Other books contained "misogynistic messages" and condoned physical punishment, Ofsted said. The books were stamped with the school's name.

The school was also criticised for:

  • Having a "poorly designed" and "too narrow" curriculum. Pupils studied religious education for three hours every morning and the key stage 4 curriculum did not include opportunities to study art, music, drama, technology, history or geography.
  • Excluding students with special educational needs and disabilities, which is not compliant with the Equality Act 2010.
  • Giving pupils no opportunities to socialise outside and leaving pupils to sit on the floor with no planned activities during their lunch break.
  • Having a "poorly maintained" and "damp" school building and a "dangerous" playground area.

In total 28 independent schools were issued warning notices in July, including two Jewish schools and six Christian schools. The notices were published online last week.

Schools that receive warnings must improve within a specified period or they will be removed from the independent schools register.

At Gateshead Cheder Primary School, an Orthodox Jewish school for boys, the curriculum was "narrow" and at Year 10 pupils studied only English, maths and Hebrew. The school was not registered to educate Year 10 pupils. It also did not ensure secondary-aged pupils had access to impartial careers advice.

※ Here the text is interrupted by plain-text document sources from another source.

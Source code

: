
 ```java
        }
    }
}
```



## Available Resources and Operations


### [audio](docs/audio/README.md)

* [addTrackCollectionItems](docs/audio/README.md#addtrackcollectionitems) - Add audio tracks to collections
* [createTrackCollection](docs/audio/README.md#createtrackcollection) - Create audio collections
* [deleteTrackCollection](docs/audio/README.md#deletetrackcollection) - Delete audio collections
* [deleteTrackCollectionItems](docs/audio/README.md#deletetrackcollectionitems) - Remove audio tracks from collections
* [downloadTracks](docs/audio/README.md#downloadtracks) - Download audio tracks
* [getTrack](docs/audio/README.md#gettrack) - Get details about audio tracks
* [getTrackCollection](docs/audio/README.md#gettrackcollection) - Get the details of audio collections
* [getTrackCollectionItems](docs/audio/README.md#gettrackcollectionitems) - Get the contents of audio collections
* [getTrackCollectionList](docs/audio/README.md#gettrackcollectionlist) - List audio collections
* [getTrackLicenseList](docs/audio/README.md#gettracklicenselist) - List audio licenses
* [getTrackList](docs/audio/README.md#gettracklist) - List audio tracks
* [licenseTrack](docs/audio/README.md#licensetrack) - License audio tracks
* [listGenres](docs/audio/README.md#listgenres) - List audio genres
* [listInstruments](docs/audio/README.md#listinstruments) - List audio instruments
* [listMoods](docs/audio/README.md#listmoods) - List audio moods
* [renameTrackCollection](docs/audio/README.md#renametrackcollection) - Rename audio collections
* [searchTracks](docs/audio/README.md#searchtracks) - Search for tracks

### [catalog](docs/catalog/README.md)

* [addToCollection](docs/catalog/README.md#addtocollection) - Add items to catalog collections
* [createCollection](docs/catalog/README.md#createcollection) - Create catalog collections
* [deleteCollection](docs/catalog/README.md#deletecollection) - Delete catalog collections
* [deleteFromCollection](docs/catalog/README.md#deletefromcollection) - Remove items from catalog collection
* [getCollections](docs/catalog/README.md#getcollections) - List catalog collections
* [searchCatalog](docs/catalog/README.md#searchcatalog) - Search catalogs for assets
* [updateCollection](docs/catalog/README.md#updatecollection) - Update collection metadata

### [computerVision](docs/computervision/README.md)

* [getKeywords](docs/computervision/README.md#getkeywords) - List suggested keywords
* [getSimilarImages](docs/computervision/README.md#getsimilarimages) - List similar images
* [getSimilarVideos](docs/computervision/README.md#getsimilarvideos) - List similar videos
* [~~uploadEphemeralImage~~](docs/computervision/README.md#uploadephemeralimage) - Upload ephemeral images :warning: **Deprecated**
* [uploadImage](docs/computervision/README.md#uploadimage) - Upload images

Leeds Menorah School, also Jewish, was criticised over the lack of time allocated to secular subjects. Its admissions register was also incomplete because the destinations of pupils who had recently left were not recorded.

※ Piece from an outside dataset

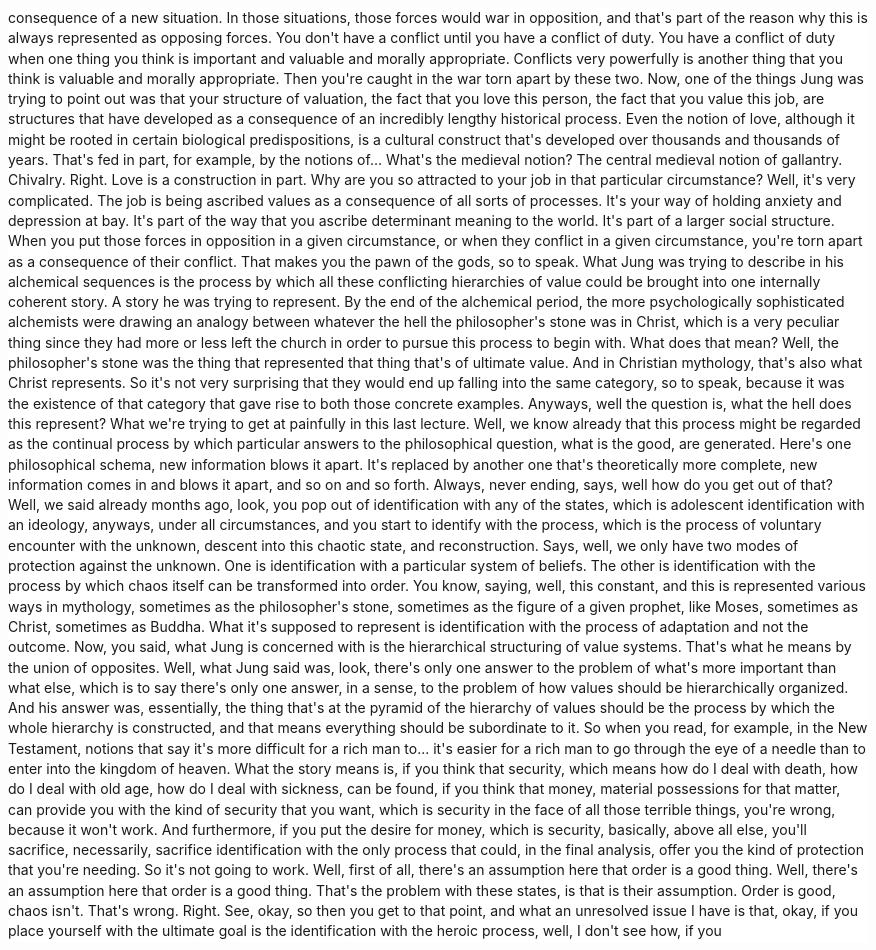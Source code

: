 consequence of a new situation. In those situations, those forces would war in opposition, and that's part of the reason why this is always represented as opposing forces. You don't have a conflict until you have a conflict of duty. You have a conflict of duty when one thing you think is important and valuable and morally appropriate. Conflicts very powerfully is another thing that you think is valuable and morally appropriate. Then you're caught in the war torn apart by these two. Now, one of the things Jung was trying to point out was that your structure of valuation, the fact that you love this person, the fact that you value this job, are structures that have developed as a consequence of an incredibly lengthy historical process. Even the notion of love, although it might be rooted in certain biological predispositions, is a cultural construct that's developed over thousands and thousands of years. That's fed in part, for example, by the notions of... What's the medieval notion? The central medieval notion of gallantry. Chivalry. Right. Love is a construction in part. Why are you so attracted to your job in that particular circumstance? Well, it's very complicated. The job is being ascribed values as a consequence of all sorts of processes. It's your way of holding anxiety and depression at bay. It's part of the way that you ascribe determinant meaning to the world. It's part of a larger social structure. When you put those forces in opposition in a given circumstance, or when they conflict in a given circumstance, you're torn apart as a consequence of their conflict. That makes you the pawn of the gods, so to speak. What Jung was trying to describe in his alchemical sequences is the process by which all these conflicting hierarchies of value could be brought into one internally coherent story. A story he was trying to represent. By the end of the alchemical period, the more psychologically sophisticated alchemists were drawing an analogy between whatever the hell the philosopher's stone was in Christ, which is a very peculiar thing since they had more or less left the church in order to pursue this process to begin with. What does that mean? Well, the philosopher's stone was the thing that represented that thing that's of ultimate value. And in Christian mythology, that's also what Christ represents. So it's not very surprising that they would end up falling into the same category, so to speak, because it was the existence of that category that gave rise to both those concrete examples. Anyways, well the question is, what the hell does this represent? What we're trying to get at painfully in this last lecture. Well, we know already that this process might be regarded as the continual process by which particular answers to the philosophical question, what is the good, are generated. Here's one philosophical schema, new information blows it apart. It's replaced by another one that's theoretically more complete, new information comes in and blows it apart, and so on and so forth. Always, never ending, says, well how do you get out of that? Well, we said already months ago, look, you pop out of identification with any of the states, which is adolescent identification with an ideology, anyways, under all circumstances, and you start to identify with the process, which is the process of voluntary encounter with the unknown, descent into this chaotic state, and reconstruction. Says, well, we only have two modes of protection against the unknown. One is identification with a particular system of beliefs. The other is identification with the process by which chaos itself can be transformed into order. You know, saying, well, this constant, and this is represented various ways in mythology, sometimes as the philosopher's stone, sometimes as the figure of a given prophet, like Moses, sometimes as Christ, sometimes as Buddha. What it's supposed to represent is identification with the process of adaptation and not the outcome. Now, you said, what Jung is concerned with is the hierarchical structuring of value systems. That's what he means by the union of opposites. Well, what Jung said was, look, there's only one answer to the problem of what's more important than what else, which is to say there's only one answer, in a sense, to the problem of how values should be hierarchically organized. And his answer was, essentially, the thing that's at the pyramid of the hierarchy of values should be the process by which the whole hierarchy is constructed, and that means everything should be subordinate to it. So when you read, for example, in the New Testament, notions that say it's more difficult for a rich man to... it's easier for a rich man to go through the eye of a needle than to enter into the kingdom of heaven. What the story means is, if you think that security, which means how do I deal with death, how do I deal with old age, how do I deal with sickness, can be found, if you think that money, material possessions for that matter, can provide you with the kind of security that you want, which is security in the face of all those terrible things, you're wrong, because it won't work. And furthermore, if you put the desire for money, which is security, basically, above all else, you'll sacrifice, necessarily, sacrifice identification with the only process that could, in the final analysis, offer you the kind of protection that you're needing. So it's not going to work. Well, first of all, there's an assumption here that order is a good thing. Well, there's an assumption here that order is a good thing. That's the problem with these states, is that is their assumption. Order is good, chaos isn't. That's wrong. Right. See, okay, so then you get to that point, and what an unresolved issue I have is that, okay, if you place yourself with the ultimate goal is the identification with the heroic process, well, I don't see how, if you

Both Jewish schools refused to teach about LGBT+ people.

All but one of the six Christian schools that received warning notices failed in their safeguarding duties. They included Ampleforth College, a Catholic boarding school where "serious incidents of peer-on-peer abuse" were not always treated according to the safeguarding policy.

In 2018 the Independent Inquiry into Child Sexual Abuse found that children as young as seven were sexually abused at Ampleforth College since the 1960s.

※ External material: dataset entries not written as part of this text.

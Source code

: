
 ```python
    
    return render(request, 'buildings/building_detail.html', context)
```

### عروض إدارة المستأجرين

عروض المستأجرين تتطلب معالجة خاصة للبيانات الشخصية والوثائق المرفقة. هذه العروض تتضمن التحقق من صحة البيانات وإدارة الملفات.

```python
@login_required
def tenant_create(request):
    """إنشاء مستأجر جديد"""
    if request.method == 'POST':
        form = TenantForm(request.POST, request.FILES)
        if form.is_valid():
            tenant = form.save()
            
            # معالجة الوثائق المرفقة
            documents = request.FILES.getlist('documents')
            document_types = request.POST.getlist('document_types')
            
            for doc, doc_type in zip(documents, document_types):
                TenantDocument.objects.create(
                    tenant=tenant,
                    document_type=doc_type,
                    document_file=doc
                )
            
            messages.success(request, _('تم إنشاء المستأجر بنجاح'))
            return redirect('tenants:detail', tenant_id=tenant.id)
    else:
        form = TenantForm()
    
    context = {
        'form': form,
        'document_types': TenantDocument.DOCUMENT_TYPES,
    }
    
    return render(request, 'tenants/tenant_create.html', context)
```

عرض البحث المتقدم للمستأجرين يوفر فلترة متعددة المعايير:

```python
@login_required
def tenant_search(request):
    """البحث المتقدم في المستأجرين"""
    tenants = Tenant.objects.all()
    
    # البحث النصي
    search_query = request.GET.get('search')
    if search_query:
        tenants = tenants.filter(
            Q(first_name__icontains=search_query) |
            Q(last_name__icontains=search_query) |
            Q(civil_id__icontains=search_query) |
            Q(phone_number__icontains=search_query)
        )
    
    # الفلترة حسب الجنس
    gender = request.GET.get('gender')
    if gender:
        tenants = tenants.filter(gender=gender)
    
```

National Secular Society education and schools officer Alastair Lichten said: "This latest round of warnings issued by the government to independent schools once again reveals how too many faith schools put religious ideology above the education and wellbeing of their pupils.

"It is truly alarming that we've got to the point where some of these schools are promoting intolerant and extremist messages in the name of religion.

"No child, regardless of their background, should be educated in such an environment."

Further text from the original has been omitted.